Rodney Harrison, David Tyree Disagree Over God's Role in Giants' Super Bowl XLII VictoryDavid Tyree will forever be remembered for his miraculous catch in Super Bowl XLII, during which he pinned a desperation throw from Eli Manning to his head as Patriots safety Rodney Harrison unsuccessfully tried to wrestle it loose. But despite the devastating nature of New England's loss, Harrison agreed to write the foreword for Tyree's book, More Than Just the Catch: A True Story of Courage, Hope, and Achieving the Impossible.

Then, the two experienced a falling out, according to The Boston Globe's Bob Hohler.

Harrison revealed last week that he withdrew from Tyree's book project because he disagreed with the book's co-author about the content of the foreword.

Hohler reports that the disagreement was based on Harrison's skepticism that God preferred Tyree and the Giants on that night rather than Harrison and the Patriots. Harrison felt there was a degree of luck involved in Tyree's catch, which the former Giants wide receiver wasn't particularly a fan of.

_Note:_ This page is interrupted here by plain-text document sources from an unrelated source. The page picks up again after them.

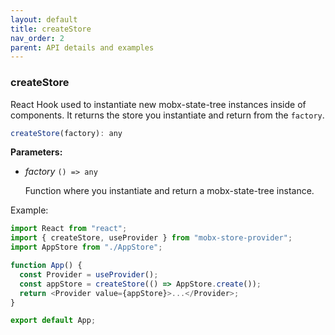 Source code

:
 ```yaml
---
layout: default
title: createStore
nav_order: 2
parent: API details and examples
---
```


### createStore

React Hook used to instantiate new mobx-state-tree instances inside of components. It returns the store you instantiate and return from the `factory`.

```javascript
createStore(factory): any
```

**Parameters:**

- _factory_ `() => any`

  Function where you instantiate and return a mobx-state-tree instance.

Example:

```javascript
import React from "react";
import { createStore, useProvider } from "mobx-store-provider";
import AppStore from "./AppStore";

function App() {
  const Provider = useProvider();
  const appStore = createStore(() => AppStore.create());
  return <Provider value={appStore}>...</Provider>;
}

export default App;
```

"He started walking around like he was an All-Star." Harrison said of Tyree. "It was like, 'Dude, let's be honest, that's never happened. You were two inches away from being really irrelevant.'"

Harrison described Tyree as a guy who the Patriots didn't really prepare for prior to that game.

"That happens. You see guys who are basically irrelevant their entire career make one lucky catch or one big interception and they become relevant all of a sudden," he said.

Tyree insists the catch wasn't luck, though, and he described his experience with Harrison as "sad and distasteful," according to The Boston Globe. The former Giants wideout said he would never call any of Harrison's body of work "luck."

"As much as [Tyree] wants to say he was the hero, they still had to get in the end zone," Harrison told the Globe. "So, did God show more favor to Plaxico Burress than Ellis Hobbs? It's still about guys on the field having to make plays."